Content starts

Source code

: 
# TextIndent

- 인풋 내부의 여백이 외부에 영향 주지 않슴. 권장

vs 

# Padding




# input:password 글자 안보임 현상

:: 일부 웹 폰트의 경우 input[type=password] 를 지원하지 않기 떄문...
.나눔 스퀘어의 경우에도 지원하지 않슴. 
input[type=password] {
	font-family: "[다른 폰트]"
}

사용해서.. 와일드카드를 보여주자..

Content ends

Every entry in the listing above is to be repeated verbatim.

● **Answer to the exercise**:
Source code

: 
# TextIndent

- 인풋 내부의 여백이 외부에 영향 주지 않슴. 권장

vs 

# Padding




# input:password 글자 안보임 현상

:: 일부 웹 폰트의 경우 input[type=password] 를 지원하지 않기 떄문...
.나눔 스퀘어의 경우에도 지원하지 않슴. 
input[type=password] {
	font-family: "[다른 폰트]"
}

사용해서.. 와일드카드를 보여주자..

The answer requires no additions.